**Exercise**
Copy out each line of the listing below that contains the word "newcommand".

**Input records**
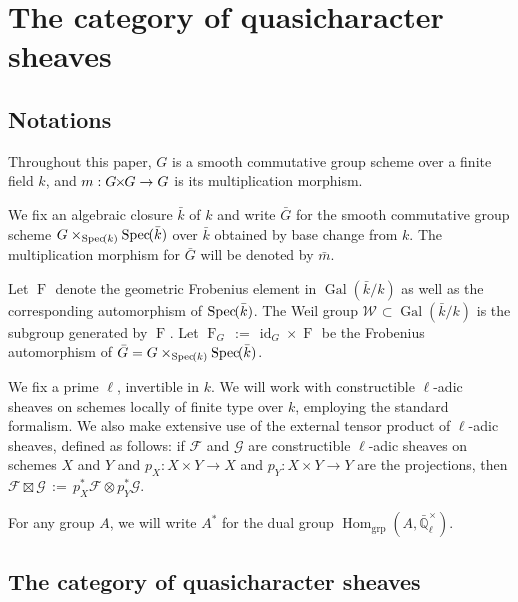 \documentclass{amsart}
\theoremstyle{plain}
\theoremstyle{definition}
\theoremstyle{remark}
\newcommand{\EE}{\mathbb{\bar Q}_\ell}
\newcommand{\bFq}{\bar{k}}
\newcommand{\Fq}{k}
\newcommand{\EEx}{\EE^\times}
\newcommand{\Weil}[1]{\mathcal{W}_{#1}}
\DeclareMathOperator{\Gal}{Gal}
\newcommand{\Frob}[1]{\operatorname{F}_{#1}}
\DeclareMathOperator{\Hom}{Hom}
\DeclareMathOperator{\id}{id}
\newcommand{\Spec}[1]{{\operatorname{Spec}\hskip-1pt( #1 )}}
\newcommand{\ceq}{{\, :=\, }}
\newcommand{\bm}{\bar{m}}
\newcommand{\bG}{\bar{G}}
\newcommand{\tight}[3]{\hspace{-#1pt}{#2}\hspace{-#3pt}}
\newcommand{\GxG}{\text{$G \tight{1}{\times}{1} G$}}
\begin{document}

\tableofcontents

\section{The category of quasicharacter sheaves}


\subsection{Notations}\label{sec:notation}

Throughout this paper, $G$ is a smooth commutative group scheme
over a finite field $\Fq$, and $m : \GxG\to G$ is its multiplication morphism.

We fix an algebraic closure $\bFq$ of $\Fq$ and write $\bG$ for the
smooth commutative group scheme $G \times_{\Spec{\Fq}} \Spec{\bFq}$ over $\bFq$
obtained by base change from $k$. The multiplication morphism for $\bG$ will be denoted by $\bm$.

Let $\Frob{}$ denote the geometric Frobenius element in $\Gal(\bFq/\Fq)$ as
well as the corresponding automorphism of $\Spec{\bFq}$. The Weil group
$\Weil{}\subset \Gal(\bFq/\Fq)$ is the subgroup generated by $\Frob{}$.
Let $\Frob{G} \ceq \id_{G} \times \Frob{}$ be the Frobenius automorphism of $\bG = G \times_{\Spec{\Fq}} \Spec{\bFq}$.

We fix a prime $\ell$, invertible in $\Fq$.
We will work with constructible $\ell$-adic sheaves 
on schemes locally of finite type over $\Fq$, employing the standard formalism.
We also make extensive use of the external tensor product of $\ell$-adic sheaves,
defined as follows: if $\mathcal{F}$ and $\mathcal{G}$ are constructible $\ell$-adic
sheaves on schemes $X$ and $Y$ and $p_X : X\times Y\to X$ and $p_Y : X\times Y \to Y$
are the projections, then $\mathcal{F}\boxtimes \mathcal{G} \ceq p_X^* \mathcal{F} \otimes p_Y^*\mathcal{G}$.

For any group $A$, we will write $A^*$ for the dual group $\Hom_\text{grp}(A, \EEx)$.

\subsection{The category of quasicharacter sheaves}\label{sec:category}
\end{document}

**Output below**
\newcommand{\EE}{\mathbb{\bar Q}_\ell}
\newcommand{\bFq}{\bar{k}}
\newcommand{\Fq}{k}
\newcommand{\EEx}{\EE^\times}
\newcommand{\Weil}[1]{\mathcal{W}_{#1}}
\newcommand{\Frob}[1]{\operatorname{F}_{#1}}
\newcommand{\Spec}[1]{{\operatorname{Spec}\hskip-1pt( #1 )}}
\newcommand{\ceq}{{\, :=\, }}
\newcommand{\bm}{\bar{m}}
\newcommand{\bG}{\bar{G}}
\newcommand{\tight}[3]{\hspace{-#1pt}{#2}\hspace{-#3pt}}
\newcommand{\GxG}{\text{$G \tight{1}{\times}{1} G$}}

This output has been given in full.